■ **What you should do**
What you return must be the data below, word for word, without any images.

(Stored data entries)
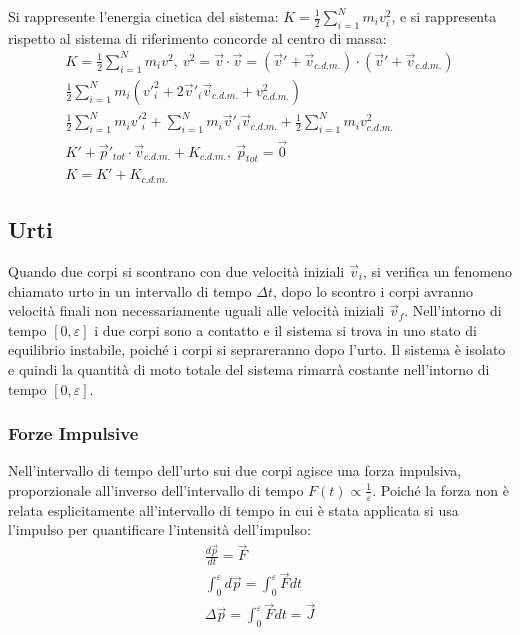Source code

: \documentclass{article}
\numberwithin{equation}{subsection}
\begin{document}
Si rappresente l'energia cinetica del sistema:
$K=\displaystyle\frac{1}{2}\sum_{i=1}^{N}m_iv_i^{2}$, e 
si rappresenta rispetto al sistema di riferimento concorde al 
centro di massa:
\begin{gather}
    K=\displaystyle\frac{1}{2}\sum_{i=1}^{N}m_iv^{2},\:v^{2}=\vec{v}\cdot\vec{v}=(\vec{v}'+\vec{v}_{c.d.m.})\cdot(\vec{v}'+\vec{v}_{c.d.m.})\\
    \displaystyle\frac{1}{2}\sum_{i=1}^{N}m_i(v'^{2}_i+2\vec{v}'_i\vec{v}_{c.d.m.}+v_{c.d.m.}^{2})\\
    \displaystyle\frac{1}{2}\displaystyle\sum_{i=1}^{N}m_iv'^{2}_i+\displaystyle\sum_{i=1}^{N}m_i\vec{v}'_i\vec{v}_{c.d.m.}+\frac{1}{2}\displaystyle\sum_{i=1}^{N}m_iv_{c.d.m.}^{2}\\
    K'+\vec{p}'_{tot}\cdot\vec{v}_{c.d.m.}+K_{c.d.m.},\:\vec{p}_{tot}=\vec{0}\\
    K=K'+K_{c.d.m.}
\end{gather}

\subsection{Urti}
Quando due corpi si scontrano con due velocità iniziali $\vec{v}_i$, 
si verifica un fenomeno 
chiamato urto in un intervallo di tempo $\Delta t$, dopo 
lo scontro i corpi avranno velocità finali non necessariamente 
uguali alle velocità iniziali $\vec{v}_f$. Nell'intorno di tempo 
$[0,\varepsilon]$ i due corpi sono a contatto e il sistema si trova 
in uno stato di equilibrio instabile, poiché i corpi si 
seprareranno dopo l'urto. Il sistema è isolato e quindi la 
quantità di moto totale del sistema rimarrà costante nell'intorno 
di tempo $[0,\varepsilon]$. 

 
\subsubsection{Forze Impulsive}
Nell'intervallo di tempo dell'urto sui due corpi agisce una 
forza impulsiva, proporzionale all'inverso dell'intervallo di tempo 
$F(t)\propto \displaystyle\frac{1}{\varepsilon}$. 
Poiché la forza non è relata esplicitamente all'intervallo di 
tempo in cui è stata applicata si usa l'impulso per quantificare 
l'intensità dell'impulso:
\begin{gather}
    \displaystyle\frac{d\vec{p}}{dt}=\vec{F}\\
    \displaystyle\int_{0}^{\varepsilon}d\vec{p}=\int_{0}^{\varepsilon}\vec{F}dt\\
    \Delta\vec{p}=\displaystyle\int_{0}^{\varepsilon}\vec{F}dt=\vec{J}
\end{gather}
\end{document}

■ **Response for this exercise**
Source code

: \documentclass{article}
\numberwithin{equation}{subsection}
\begin{document}
Si rappresente l'energia cinetica del sistema:
$K=\displaystyle\frac{1}{2}\sum_{i=1}^{N}m_iv_i^{2}$, e 
si rappresenta rispetto al sistema di riferimento concorde al 
centro di massa:
\begin{gather}
    K=\displaystyle\frac{1}{2}\sum_{i=1}^{N}m_iv^{2},\:v^{2}=\vec{v}\cdot\vec{v}=(\vec{v}'+\vec{v}_{c.d.m.})\cdot(\vec{v}'+\vec{v}_{c.d.m.})\\
    \displaystyle\frac{1}{2}\sum_{i=1}^{N}m_i(v'^{2}_i+2\vec{v}'_i\vec{v}_{c.d.m.}+v_{c.d.m.}^{2})\\
    \displaystyle\frac{1}{2}\displaystyle\sum_{i=1}^{N}m_iv'^{2}_i+\displaystyle\sum_{i=1}^{N}m_i\vec{v}'_i\vec{v}_{c.d.m.}+\frac{1}{2}\displaystyle\sum_{i=1}^{N}m_iv_{c.d.m.}^{2}\\
    K'+\vec{p}'_{tot}\cdot\vec{v}_{c.d.m.}+K_{c.d.m.},\:\vec{p}_{tot}=\vec{0}\\
    K=K'+K_{c.d.m.}
\end{gather}

\subsection{Urti}
Quando due corpi si scontrano con due velocità iniziali $\vec{v}_i$, 
si verifica un fenomeno 
chiamato urto in un intervallo di tempo $\Delta t$, dopo 
lo scontro i corpi avranno velocità finali non necessariamente 
uguali alle velocità iniziali $\vec{v}_f$. Nell'intorno di tempo 
$[0,\varepsilon]$ i due corpi sono a contatto e il sistema si trova 
in uno stato di equilibrio instabile, poiché i corpi si 
seprareranno dopo l'urto. Il sistema è isolato e quindi la 
quantità di moto totale del sistema rimarrà costante nell'intorno 
di tempo $[0,\varepsilon]$. 

 
\subsubsection{Forze Impulsive}
Nell'intervallo di tempo dell'urto sui due corpi agisce una 
forza impulsiva, proporzionale all'inverso dell'intervallo di tempo 
$F(t)\propto \displaystyle\frac{1}{\varepsilon}$. 
Poiché la forza non è relata esplicitamente all'intervallo di 
tempo in cui è stata applicata si usa l'impulso per quantificare 
l'intensità dell'impulso:
\begin{gather}
    \displaystyle\frac{d\vec{p}}{dt}=\vec{F}\\
    \displaystyle\int_{0}^{\varepsilon}d\vec{p}=\int_{0}^{\varepsilon}\vec{F}dt\\
    \Delta\vec{p}=\displaystyle\int_{0}^{\varepsilon}\vec{F}dt=\vec{J}
\end{gather}
\end{document}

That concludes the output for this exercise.